Jika pasukan berkuda Uyainah bin Hishn berlari ke arahnya, ia melarikan diri dan menjauhi mereka. Jika ia mendapat kesempatan untuk memanah, ia memanah mereka sambil berkata,
Ambillah anak panah ini, akulah Ibnu Al-Akwa’.
Hari ini hari kematian orang yang hina

Itulah yang terjadi hingga salah seorang dari anak buah Uyainah bin Hishn berkata, ‘Aduh sungguh buruk siang hari kita sejak awal’.”
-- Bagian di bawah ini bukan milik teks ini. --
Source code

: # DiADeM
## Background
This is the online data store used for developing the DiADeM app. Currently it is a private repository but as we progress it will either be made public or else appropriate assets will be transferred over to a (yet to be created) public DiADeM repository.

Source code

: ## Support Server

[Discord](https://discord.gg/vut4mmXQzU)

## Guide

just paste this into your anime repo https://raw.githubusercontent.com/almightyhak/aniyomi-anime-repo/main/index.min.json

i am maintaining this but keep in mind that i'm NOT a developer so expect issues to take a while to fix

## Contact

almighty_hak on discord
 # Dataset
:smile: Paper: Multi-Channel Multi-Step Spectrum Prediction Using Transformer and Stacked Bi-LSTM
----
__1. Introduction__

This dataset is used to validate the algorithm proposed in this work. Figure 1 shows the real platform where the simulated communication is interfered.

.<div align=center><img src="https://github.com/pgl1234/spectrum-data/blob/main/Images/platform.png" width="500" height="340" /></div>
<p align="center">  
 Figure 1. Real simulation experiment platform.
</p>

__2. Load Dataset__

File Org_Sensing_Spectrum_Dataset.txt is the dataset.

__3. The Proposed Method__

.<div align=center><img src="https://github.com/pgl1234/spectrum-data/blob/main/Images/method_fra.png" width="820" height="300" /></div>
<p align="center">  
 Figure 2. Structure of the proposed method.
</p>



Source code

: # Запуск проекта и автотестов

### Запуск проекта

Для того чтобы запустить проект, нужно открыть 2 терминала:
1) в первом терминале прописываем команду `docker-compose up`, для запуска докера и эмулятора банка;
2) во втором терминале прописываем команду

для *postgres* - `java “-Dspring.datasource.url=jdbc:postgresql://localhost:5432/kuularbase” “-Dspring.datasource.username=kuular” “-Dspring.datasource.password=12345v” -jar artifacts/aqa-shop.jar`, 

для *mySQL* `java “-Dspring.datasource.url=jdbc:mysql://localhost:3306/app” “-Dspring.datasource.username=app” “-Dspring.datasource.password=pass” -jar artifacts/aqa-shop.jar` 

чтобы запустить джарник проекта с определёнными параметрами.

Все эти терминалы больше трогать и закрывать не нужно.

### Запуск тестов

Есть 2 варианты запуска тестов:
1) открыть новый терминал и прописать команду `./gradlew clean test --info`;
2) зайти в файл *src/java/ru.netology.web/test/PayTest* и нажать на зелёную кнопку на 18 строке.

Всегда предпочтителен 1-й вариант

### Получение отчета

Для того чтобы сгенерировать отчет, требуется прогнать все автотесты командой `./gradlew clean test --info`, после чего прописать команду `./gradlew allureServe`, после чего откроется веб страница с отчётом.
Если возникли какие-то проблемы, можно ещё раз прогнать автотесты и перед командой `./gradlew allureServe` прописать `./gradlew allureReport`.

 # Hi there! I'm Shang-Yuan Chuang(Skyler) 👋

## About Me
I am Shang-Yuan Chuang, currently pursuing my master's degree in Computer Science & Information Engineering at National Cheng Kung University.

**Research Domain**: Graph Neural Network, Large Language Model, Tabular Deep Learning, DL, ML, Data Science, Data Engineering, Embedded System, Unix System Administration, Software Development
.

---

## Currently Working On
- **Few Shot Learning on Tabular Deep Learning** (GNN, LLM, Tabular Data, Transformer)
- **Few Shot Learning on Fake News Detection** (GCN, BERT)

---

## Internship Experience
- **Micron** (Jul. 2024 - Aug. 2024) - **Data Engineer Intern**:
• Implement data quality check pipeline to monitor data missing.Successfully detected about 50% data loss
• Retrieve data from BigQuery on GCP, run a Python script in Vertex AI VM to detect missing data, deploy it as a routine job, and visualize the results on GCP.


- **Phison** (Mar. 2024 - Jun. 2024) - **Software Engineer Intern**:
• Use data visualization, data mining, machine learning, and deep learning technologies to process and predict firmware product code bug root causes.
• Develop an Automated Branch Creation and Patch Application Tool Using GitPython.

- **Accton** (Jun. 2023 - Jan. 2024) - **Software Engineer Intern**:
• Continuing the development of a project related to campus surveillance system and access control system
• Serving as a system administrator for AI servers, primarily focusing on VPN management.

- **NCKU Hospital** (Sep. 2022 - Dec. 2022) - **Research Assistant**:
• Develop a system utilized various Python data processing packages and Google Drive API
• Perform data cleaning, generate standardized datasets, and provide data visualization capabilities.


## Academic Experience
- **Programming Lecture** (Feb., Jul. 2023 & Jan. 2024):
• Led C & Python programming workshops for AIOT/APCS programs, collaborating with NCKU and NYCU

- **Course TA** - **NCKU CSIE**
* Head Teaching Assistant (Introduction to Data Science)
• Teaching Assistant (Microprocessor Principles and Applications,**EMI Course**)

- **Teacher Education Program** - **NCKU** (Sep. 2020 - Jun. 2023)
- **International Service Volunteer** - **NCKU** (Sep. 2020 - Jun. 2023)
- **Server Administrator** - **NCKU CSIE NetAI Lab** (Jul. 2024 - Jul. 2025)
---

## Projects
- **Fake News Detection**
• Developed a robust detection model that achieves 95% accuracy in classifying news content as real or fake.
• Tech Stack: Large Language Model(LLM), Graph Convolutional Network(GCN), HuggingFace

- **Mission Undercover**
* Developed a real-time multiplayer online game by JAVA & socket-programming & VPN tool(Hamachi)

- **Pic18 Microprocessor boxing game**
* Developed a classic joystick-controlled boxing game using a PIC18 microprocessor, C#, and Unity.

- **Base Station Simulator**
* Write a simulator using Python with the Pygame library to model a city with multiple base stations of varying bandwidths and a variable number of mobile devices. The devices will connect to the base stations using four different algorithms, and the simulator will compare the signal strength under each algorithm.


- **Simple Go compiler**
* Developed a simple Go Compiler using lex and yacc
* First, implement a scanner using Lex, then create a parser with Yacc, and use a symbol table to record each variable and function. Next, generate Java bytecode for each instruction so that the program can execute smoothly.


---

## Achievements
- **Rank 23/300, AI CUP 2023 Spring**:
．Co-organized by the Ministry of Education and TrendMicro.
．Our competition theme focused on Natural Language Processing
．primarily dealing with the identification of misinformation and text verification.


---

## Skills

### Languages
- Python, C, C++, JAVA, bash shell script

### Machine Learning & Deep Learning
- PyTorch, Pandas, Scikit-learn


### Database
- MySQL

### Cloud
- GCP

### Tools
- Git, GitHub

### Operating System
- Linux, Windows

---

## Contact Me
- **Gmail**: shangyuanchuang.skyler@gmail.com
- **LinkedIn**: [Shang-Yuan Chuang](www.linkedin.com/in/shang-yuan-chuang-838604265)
“Ketika Rasulullah SAW., mendapat informasi tentang teriakan Salamah bin Amr, beliau berseru di Madinah, ‘Tolong… Tolong’. Para sahabat penunggang kuda memacu kudanya menuju Rasulullah SAW. Penunggang kuda yang pertama kali tiba di tempat beliau adalah Al-Miqdad bin Amr –dialah Al-Miqdad bin Al-Aswad sekutu Bani Zuhrah–. Orang kedua yang tiba di tempat beliau dari kaum Anshar setelah Al-Miqdad bin Amr ialah Abbad bin Bisyr bin Waqasy bin Zughbah bin Zaura’ salah seorang warga Bani Abdul Asyhal, Sa’ad bin Zaid salah seorang warga Bani Ka’ab bin Abdul Asyhal, Usaid bin Dhuhair saudara Bani Haritsah bin Al-Haritsah –ia diragukan–, Ukkasyah bin Mihshan saudara Bani Asad bin Khuzaimah, Muhriz bin Nadhlah saudara Bani Asad bin Khuzaimah, Abu Qatadah alias Al-Harits bin Rib’i saudara Bani Salamah, dan Abu Ayyas alias Abu Ubaid bin Zaid bin Ash-Shamit saudara Bani Zuraiq”.

“Ketika para sahabat penunggang kuda berkumpul di tempat Rasulullah SAW., beliau menunjuk Sa’ad bin Zaid –seperti disampaikan kepadaku– sebagai pemimpin pasukan, kemudian beliau bersabda, ‘Kejarlah kaum tersebut hingga bertemu dengan mereka’.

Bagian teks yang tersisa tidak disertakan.